I had to include these games on my list because, the way I play them, they’re weird as hell. You don’t have to play them that way; in fact, you don’t have to play them in any specific way, but that’s how I play them, and I love it.
Don’t misunderstand me, TTRPGs do have rules. Depending on the system and the group, you may find yourself creating a character in a futuristic cyberpunk city or a high-fantasy medieval kingdom, or a gritty seafaring town or… you get the point. But the universal aspect of all of these games is that YOU create YOUR character, which is something only YOU can do. Bringing this list full-circle, the specific flavor of weird you possess is the thing only you can imbue upon your character. Yes, again, there are rules, but your decisions, your character’s personality, your actions are YOURS, and that creative freedom is the thing I love the most about these games. I love getting to try out new, wacky ideas for characters and become entirely different people as I immerse myself in the game’s setting. Often, I have the most fun sort of “finding” the character as I go along, letting my improv instincts and the circumstances form the character instead of going into a game with a rigid idea of who my character is. But maybe you’d be more comfortable forming those ideas more rigidly ahead of time, and that’s ok! The fun of these games is becoming a character and collaborating with friends to tell a wild, unique story together.

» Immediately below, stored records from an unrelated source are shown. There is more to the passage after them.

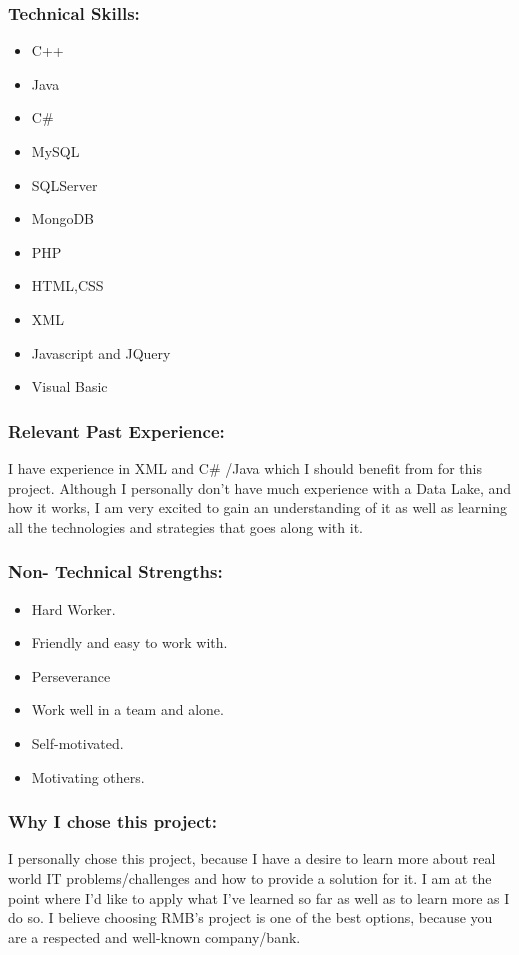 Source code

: \subsubsection{Technical Skills:}
	\begin{itemize}
		\item C++
		\item Java
		\item	C\#
		\item	MySQL
		\item	SQLServer
		\item	MongoDB
		\item PHP
		\item HTML,CSS
		\item XML
		\item Javascript and JQuery
		\item Visual Basic 
	\end{itemize}

\subsubsection{Relevant Past Experience:}
	\par{I have experience in XML and C\# /Java which I should benefit from for this project. Although I personally don't have much experience with a Data Lake, and how it works, I am very excited to gain an understanding of it as well as learning all the technologies and strategies that goes along with it.}

\subsubsection{Non- Technical Strengths:}
	\begin{itemize}
		\item Hard Worker.
		\item Friendly and easy to work with.
		\item Perseverance
		\item Work well in a team and alone.
		\item Self-motivated.
		\item Motivating others.
	\end{itemize}

\subsubsection{Why I chose this project:}
	\par{I personally chose this project, because I have a desire to learn more about real world IT problems/challenges and how to provide a solution for it. I am at the point where I'd like to apply what I've learned so far as well as to learn more as I do so. I believe choosing RMB's project is one of the best options, because you are a respected and well-known company/bank.}

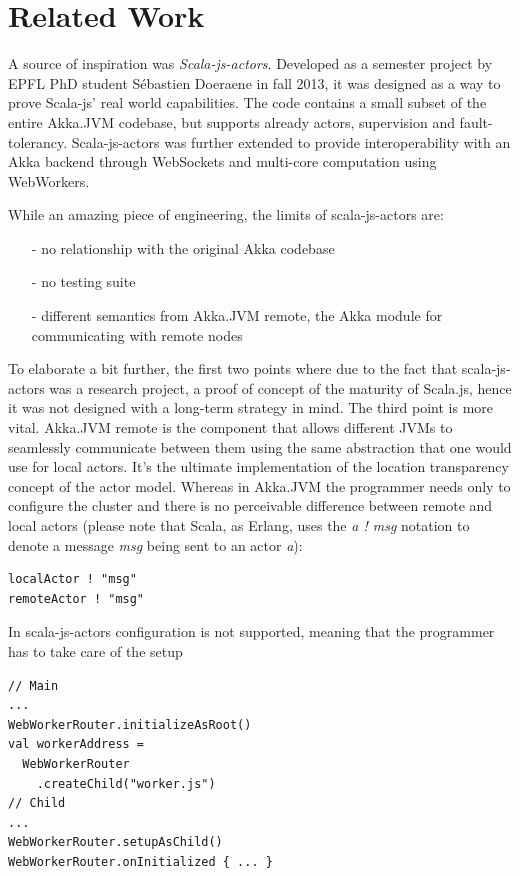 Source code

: \documentclass{sig-alternate}
\begin{document}
\section{Related Work}


A source of inspiration was \textit{Scala-js-actors}.
Developed as a semester project by EPFL PhD student Sébastien Doeraene in fall 2013, it was designed as a way to prove Scala-js' real world capabilities.
The code contains a small subset of the entire Akka.JVM codebase, but supports already actors, supervision and fault-tolerancy.
Scala-js-actors was further extended to provide interoperability with an Akka backend through WebSockets and multi-core computation using WebWorkers.


While an amazing piece of engineering, the limits of scala-js-actors are:
\begin{itemize}
\item[-] no relationship with the original Akka codebase
\item[-] no testing suite
\item[-] different semantics from Akka.JVM remote, the Akka module for communicating with remote nodes
\end{itemize}
To elaborate a bit further, the first two points where due to the fact that scala-js-actors was a research project, a proof of concept of the maturity of Scala.js, hence it was not designed with a long-term strategy in mind.
The third point is more vital. Akka.JVM remote is the component that allows different JVMs to seamlessly communicate between them using the same abstraction that one would use for local actors. It's the ultimate implementation of the location transparency concept of the actor model.
Whereas in Akka.JVM the programmer needs only to configure the cluster and there is no perceivable difference between 
remote and local actors (please note that Scala, as Erlang, uses the \emph{a ! msg} notation to denote a message \emph{msg}
being sent to an actor \emph{a}):
\begin{lstlisting}
localActor ! "msg"
remoteActor ! "msg"
\end{lstlisting}
In scala-js-actors configuration is not supported, meaning that the programmer has to take care of the setup
\begin{lstlisting}
// Main
...
WebWorkerRouter.initializeAsRoot()
val workerAddress = 
  WebWorkerRouter
    .createChild("worker.js")
// Child
...
WebWorkerRouter.setupAsChild()
WebWorkerRouter.onInitialized { ... }
\end{lstlisting}
\end{document}

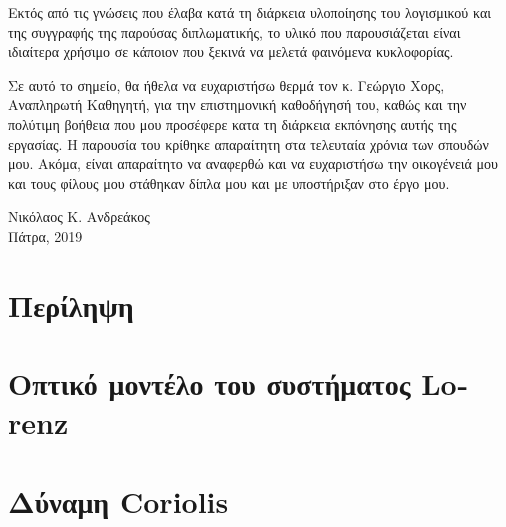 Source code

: \documentclass[12pt, a4paper, oneside]{article}
\numberwithin{equation}{subsection}
\def\lat#1{\textlatin{#1}}
\begin{document}
		Εκτός από τις γνώσεις που έλαβα κατά τη διάρκεια υλοποίησης του λογισμικού και της συγγραφής της παρούσας διπλωματικής, το υλικό που παρουσιάζεται είναι ιδιαίτερα χρήσιμο σε κάποιον που ξεκινά να μελετά φαινόμενα κυκλοφορίας.

		Σε αυτό το σημείο, θα ήθελα να ευχαριστήσω θερμά τον κ. Γεώργιο Χορς, Αναπληρωτή Καθηγητή, για την επιστημονική καθοδήγησή του, καθώς και την πολύτιμη βοήθεια που μου προσέφερε κατα τη διάρκεια εκπόνησης αυτής της εργασίας. Η παρουσία του κρίθηκε απαραίτητη στα τελευταία χρόνια των σπουδών μου. Ακόμα, είναι απαραίτητο να αναφερθώ και να ευχαριστήσω την οικογένειά μου και τους φίλους μου στάθηκαν δίπλα μου και με υποστήριξαν στο έργο μου.
		\vspace{15mm}
		\begin{flushright}
			Νικόλαος Κ. Ανδρεάκος\\
			Πάτρα, 2019
		\end{flushright}

		\cleardoublepage

	\section*{Περίληψη}
		\thispagestyle{pagenum}
		\lipsum[10-12]
	\cleardoublepage

	\tableofcontents
		\thispagestyle{pagenum}
	\clearpage

		\listoffigures
		\thispagestyle{pagenum}
	\cleardoublepage

		\listoftables
		\thispagestyle{pagenum}
	\cleardoublepage

		\lstlistoflistings
		\thispagestyle{pagenum}
	\cleardoublepage

	\section{Οπτικό μοντέλο του συστήματος \lat{Lorenz}}
		
	\cleardoublepage
	\section{Δύναμη \lat{Coriolis}}
		
	\cleardoublepage
\end{document}
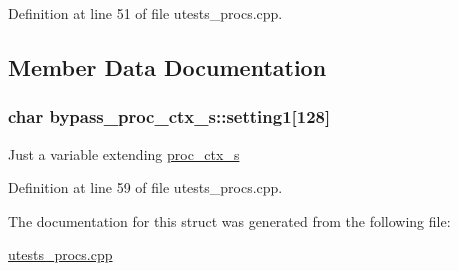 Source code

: Definition at line 51 of file utests\+\_\+procs.\+cpp.



\subsection{Member Data Documentation}
\subsubsection[{\texorpdfstring{setting1}{setting1}}]{\setlength{\rightskip}{0pt plus 5cm}char bypass\+\_\+proc\+\_\+ctx\+\_\+s\+::setting1\mbox{[}128\mbox{]}}\hypertarget{structbypass__proc__ctx__s_aad5fb610a17e7125f87c7cea253cff60}{}\label{structbypass__proc__ctx__s_aad5fb610a17e7125f87c7cea253cff60}
Just a variable extending \hyperlink{structproc__ctx__s}{proc\+\_\+ctx\+\_\+s} 

Definition at line 59 of file utests\+\_\+procs.\+cpp.



The documentation for this struct was generated from the following file\+:\begin{DoxyCompactItemize}
\item 
\hyperlink{utests__procs_8cpp}{utests\+\_\+procs.\+cpp}\end{DoxyCompactItemize}
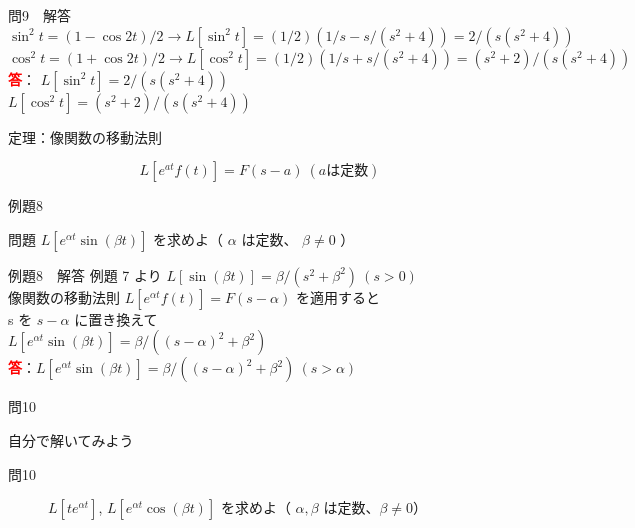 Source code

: \documentclass[professionalfonts]{beamer}
\begin{document}
\begin{frame}{問9　解答}
  $\sin^{2}t = (1-\cos 2t)/2   \to   L[\sin^{2}t] = (1/2)(1/s - s/(s^{2}+4)) = 2/(s(s^{2}+4))$\\[4pt]
  $\cos^{2}t = (1+\cos 2t)/2   \to   L[\cos^{2}t] = (1/2)(1/s + s/(s^{2}+4)) = (s^{2}+2)/(s(s^{2}+4))$
  \\[8pt]\textcolor{red}{\textbf{答}}：
  $L[\sin^{2}t] = 2/(s(s^{2}+4))$\\
  $L[\cos^{2}t] = (s^{2}+2)/(s(s^{2}+4))$\\
\end{frame}

\begin{frame}{定理：像関数の移動法則}
  \begin{block}{}
  \[
    L[e^{at}f(t)] = F(s-a) \ (a は定数)
  \]
  \end{block}
\end{frame}

\begin{frame}{例題8}
  \begin{exampleblock}{問題}
    $L[e^{\alpha t}\sin(\beta t)]$ を求めよ（ $\alpha$ は定数、 $\beta \neq 0$ ）\\[2pt]
  \end{exampleblock}
\end{frame}

\begin{frame}{例題8　解答}
  例題 7 より $L[\sin(\beta t)] = \beta/(s^{2}+\beta^{2}) \ (s > 0)$\\[4pt]
  像関数の移動法則 $L[e^{\alpha t}f(t)] = F(s-\alpha)$ を適用すると\\[4pt]
  s を $s-\alpha$ に置き換えて\\[4pt]
  $L[e^{\alpha t}\sin(\beta t)] = \beta/((s-\alpha)^{2}+\beta^{2})$
  \\[8pt]\textcolor{red}{\textbf{答}}：$L[e^{\alpha t}\sin(\beta t)] = \beta/((s-\alpha)^{2}+\beta^{2}) \ (s > \alpha)$
\end{frame}

\begin{frame}{問10}
  \begin{exampleblock}{自分で解いてみよう}
  \begin{description}
    \item[問10] $L[te^{\alpha t}]$, $L[e^{\alpha t}\cos(\beta t)]$ を求めよ（ $\alpha, \beta$ は定数、$\beta \neq 0$）
  \end{description}
  \end{exampleblock}
\end{frame}
\end{document}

I have had experiences in TTRPGs that I will never forget. I’ve performed impromptu concerts with my party to a crowd of thousands, given speeches to pirate kings, stolen arcane artifacts from dragons, gone to hell to confront a god, and returned as a hero from quests for glory. I have also performed one-man burlesque shows (complete with glitter and a splash zone), slapped a town guard with a piece of bacon, teamed up with a kobold to bamboozle a magician, and created an army of weevils to spy on royalty. The possibilities and permeations are literally endless, and I love creating funny, memorable moments with my friends.

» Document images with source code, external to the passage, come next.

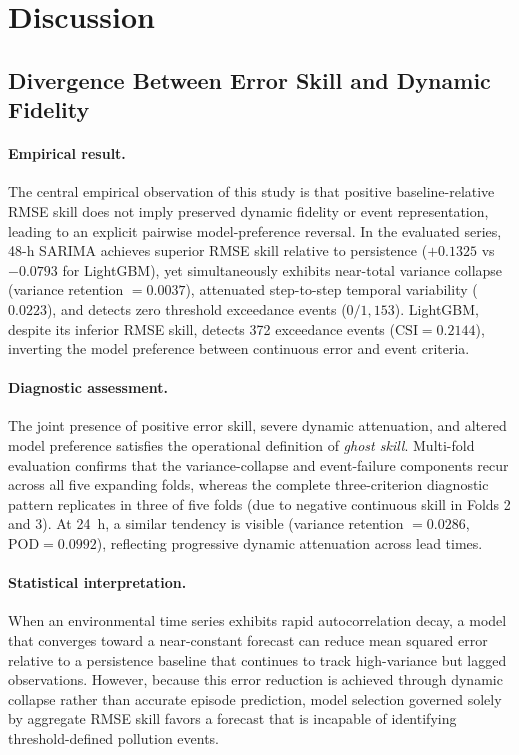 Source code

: \documentclass[12pt]{article}
\begin{document}
\section{Discussion}
\label{sec:discussion}

\subsection{Divergence Between Error Skill and Dynamic Fidelity}
\label{sec:disc_main}

\paragraph{Empirical result.}
The central empirical observation of this study is that positive baseline-relative RMSE skill does not imply preserved dynamic fidelity or event representation, leading to an explicit pairwise model-preference reversal. In the evaluated series, 48-h SARIMA achieves superior RMSE skill relative to persistence ($+0.1325$ vs $-0.0793$ for LightGBM), yet simultaneously exhibits near-total variance collapse (variance retention $= 0.0037$), attenuated step-to-step temporal variability ($0.0223$), and detects zero threshold exceedance events ($0/1,153$). LightGBM, despite its inferior RMSE skill, detects 372 exceedance events ($\mathrm{CSI} = 0.2144$), inverting the model preference between continuous error and event criteria.

\paragraph{Diagnostic assessment.}
The joint presence of positive error skill, severe dynamic attenuation, and altered model preference satisfies the operational definition of \emph{ghost skill}. Multi-fold evaluation confirms that the variance-collapse and event-failure components recur across all five expanding folds, whereas the complete three-criterion diagnostic pattern replicates in three of five folds (due to negative continuous skill in Folds 2 and 3). At 24~h, a similar tendency is visible (variance retention $= 0.0286$, $\mathrm{POD} = 0.0992$), reflecting progressive dynamic attenuation across lead times.

\paragraph{Statistical interpretation.}
When an environmental time series exhibits rapid autocorrelation decay, a model that converges toward a near-constant forecast can reduce mean squared error relative to a persistence baseline that continues to track high-variance but lagged observations. However, because this error reduction is achieved through dynamic collapse rather than accurate episode prediction, model selection governed solely by aggregate RMSE skill favors a forecast that is incapable of identifying threshold-defined pollution events.
\end{document}
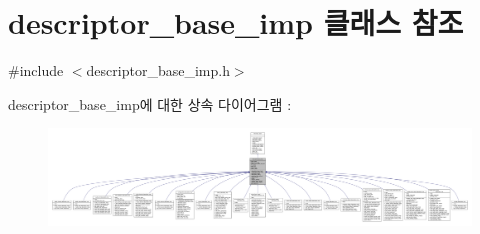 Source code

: \hypertarget{classavdecc__lib_1_1descriptor__base__imp}{}\section{descriptor\+\_\+base\+\_\+imp 클래스 참조}
\label{classavdecc__lib_1_1descriptor__base__imp}


{\ttfamily \#include $<$descriptor\+\_\+base\+\_\+imp.\+h$>$}



descriptor\+\_\+base\+\_\+imp에 대한 상속 다이어그램 \+: 
\nopagebreak
\begin{figure}[H]
\begin{center}
\leavevmode
\includegraphics[width=350pt]{classavdecc__lib_1_1descriptor__base__imp__inherit__graph}
\end{center}
\end{figure}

If you have ever been curious about D&D or any other TTRPG, I beg of you to try it at least once. I’d be so happy to help you find a way to play one if you need to be pointed in a direction. I’ve made lifelong friends, had some of the most fun times of my life, and (I know it may sound melodramatic, but it’s true) become a more empathetic person playing these games, and they may just do that for you, too.